EBS snapshots, which are block-level incremental snapshots, have proven to be an efficient and cost-effective solution for backup in the EC2 environment. In order to provide reliable backup, the EBS snapshot mechanism needs to track the changes that occurred since the last time a snapshot was taken, or recognize if it was the first time a snapshot was taken.
This is done by a monitoring process that takes place during the snapshot operations and between snapshots. Each EBS volume has a bitmap that will be marked to indicate which block was changed since the last snapshot. When a following snapshot is taken, the process will know which blocks need to be copied to S3 (which according to AWS, store the snapshots’ repository).
Snapshot Consistency: Copy-on-Write
The snapshot needs to be consistent, e.g. to reflect the exact image of the volume at the point-in-time of the snapshot. The mechanism that handles this procedure is known as a copy-on-write. Write operations can take place during a snapshot process. In which case, a write operation, may then overwrite the data that was previously on the block, consequently harming the ongoing snapshot operation’s consistency. This means the data that was written after the snapshot started will be copied, and the snapshot will not represent the image of the point in time in which the snapshot started. It should be noted that read operations will not interfere with the snapshot and only write operations can cause a corrupt snapshot if copy-on-write is not performed.
Old data out of that block needs to be copied before it is erased by the operation and new data is written with the copy-on-write mechanism. When a write I/O request is received, the mechanism needs to decide whether or not to perform copy-on-write on the block. If the write operation is ahead of the copy operation a copy-on-write begins, it holds the write operation for a very short moment, and then copies that block out to S3. Only after the data is copied, the write operation resumes along with the sequence copy process.
EBS Volume Restore
The EBS restore process creates a volume from snapshots and functions similarly, yet opposite to the copy-on-write process, as it copies data in the reverse direction. In this case, it holds the disk for read operations and not writes.
The restore process uses a bitmap of the blocks that need to be restored to the disk to recognize exactly which blocks need to be copied from snapshots. It then copies the blocks to the disk from the snapshot repository in order. When it starts copying the data to the volume, it listens for read and write requests to the disk. If a written block was on the bitmap (not empty) and a write operation is performed during restoration, the bitmap is unmarked so that the snapshot will not overwrite the new data.

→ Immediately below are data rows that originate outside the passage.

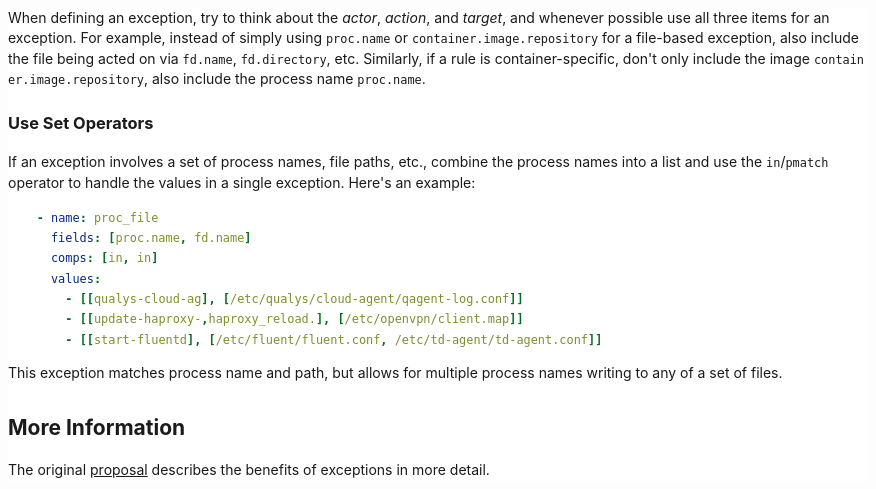 When defining an exception, try to think about the *actor*, *action*, and *target*, and whenever possible use all three items for an exception. For example, instead of simply using `proc.name` or `container.image.repository` for a file-based exception, also include the file being acted on via `fd.name`, `fd.directory`, etc. Similarly, if a rule is container-specific, don't only include the image `container.image.repository`, also include the process name `proc.name`.

### Use Set Operators

If an exception involves a set of process names, file paths, etc., combine the process names into a list and use the `in`/`pmatch` operator to handle the values in a single exception. Here's an example:

```yaml
    - name: proc_file
      fields: [proc.name, fd.name]
      comps: [in, in]
      values:
        - [[qualys-cloud-ag], [/etc/qualys/cloud-agent/qagent-log.conf]]
        - [[update-haproxy-,haproxy_reload.], [/etc/openvpn/client.map]]
        - [[start-fluentd], [/etc/fluent/fluent.conf, /etc/td-agent/td-agent.conf]]
```

This exception matches process name and path, but allows for multiple process names writing to any of a set of files.

## More Information

The original [proposal](https://github.com/falcosecurity/falco/blob/master/proposals/20200828-structured-exception-handling.md) describes the benefits of exceptions in more detail.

It is important to note that a volume becomes available right when the restore operation begins, even though the actual data had not yet been fully copied to the disk. If a read operation is performed during a backup from blocks that are not yet written, the read is temporarily suspended, the required blocks are copied from the repository, then the read operation resumes, and the sequence restore process resumes, as well.
Great Cloud Advantages
EBS restore is very efficient since it allows you to restore a large amount of data in seconds. The main advantages that EBS snapshots offer is that data is quickly backed up to S3, which is a cost effective, reliable infrastructure, and provide block-level incremental backup that saves storage space.
The most compelling advantage, however, is the snapshots’ ability to perform “rapid recovery” in the restoration process. Storage arrays in traditional data centers (EMC, NetApp, etc…) also provide rapid recovery, but typically use different mechanisms for snapshots, such as Split-Mirror. These mechanisms do not usually copy blocks at all.

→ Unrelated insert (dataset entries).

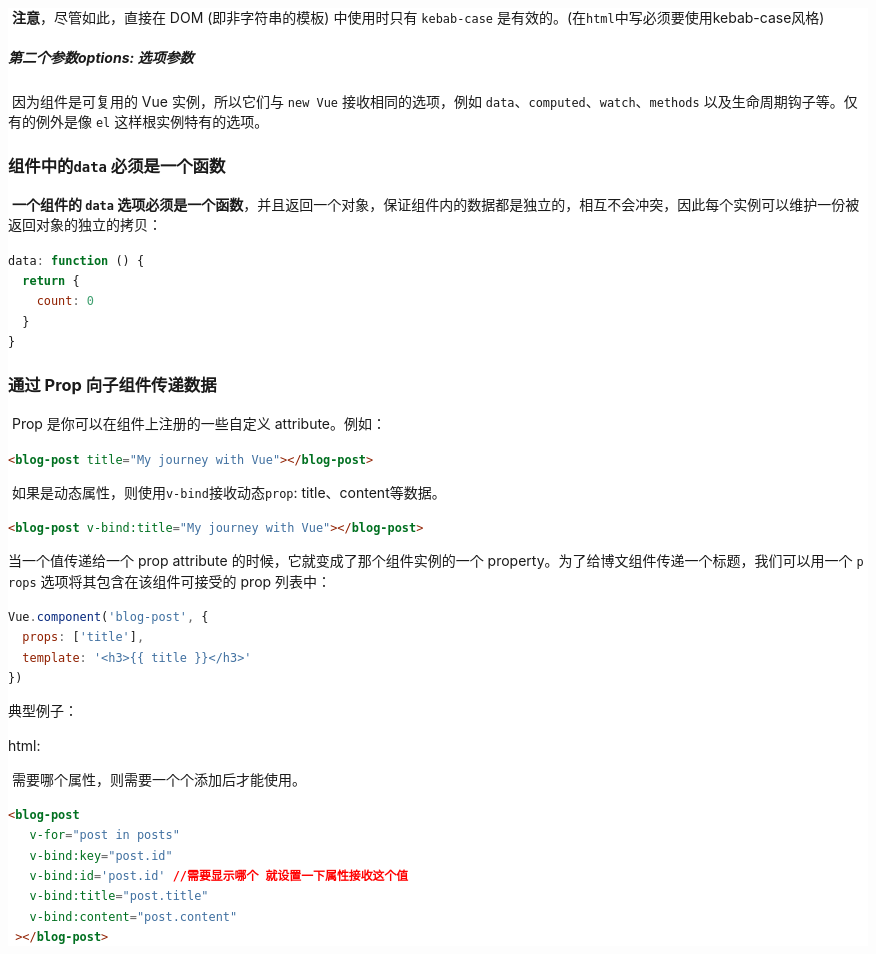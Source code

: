 ​		**注意**，尽管如此，直接在 DOM (即非字符串的模板) 中使用时只有 `kebab-case` 是有效的。(在`html`中写必须要使用kebab-case风格)

##### 第二个参数options: 选项参数

​          因为组件是可复用的 Vue 实例，所以它们与 `new Vue` 接收相同的选项，例如 `data`、`computed`、`watch`、`methods` 以及生命周期钩子等。仅有的例外是像 `el` 这样根实例特有的选项。

### 组件中的`data` 必须是一个函数

​		**一个组件的 `data` 选项必须是一个函数**，并且返回一个对象，保证组件内的数据都是独立的，相互不会冲突，因此每个实例可以维护一份被返回对象的独立的拷贝：

```js
data: function () {
  return {
    count: 0
  }
}
```

### 通过 Prop 向子组件传递数据

​		Prop 是你可以在组件上注册的一些自定义 attribute。例如：
​	

```html
<blog-post title="My journey with Vue"></blog-post>
```

​		如果是动态属性，则使用`v-bind`接收动态`prop`: title、content等数据。

```html
<blog-post v-bind:title="My journey with Vue"></blog-post>
```

当一个值传递给一个 prop attribute 的时候，它就变成了那个组件实例的一个 property。为了给博文组件传递一个标题，我们可以用一个 `props` 选项将其包含在该组件可接受的 prop 列表中：

```js
Vue.component('blog-post', {
  props: ['title'],
  template: '<h3>{{ title }}</h3>'
})
```

典型例子：

html:

​	需要哪个属性，则需要一个个添加后才能使用。

```html
<blog-post 
   v-for="post in posts" 
   v-bind:key="post.id" 
   v-bind:id='post.id' //需要显示哪个 就设置一下属性接收这个值
   v-bind:title="post.title" 
   v-bind:content="post.content"
 ></blog-post>
```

From the moment the snapshot begins, a new write operation is redirected to another area in the disk, storing a bitmap of the location, and leaving the old volume as is. The disadvantage with hardware snapshots, as mentioned in Oracle’s documentation about backup, is that they may back up data quickly, but the backed up data is not copied at all.
Both the production disk and snapshot are located on the same hardware. This proves to be a risky option if it is your only backup plan, even though these devices are very reliable. EBS snapshots are a great option, due to the fact that the snapshot data is kept in a separate infrastructure (EBS and S3) than the actual volume.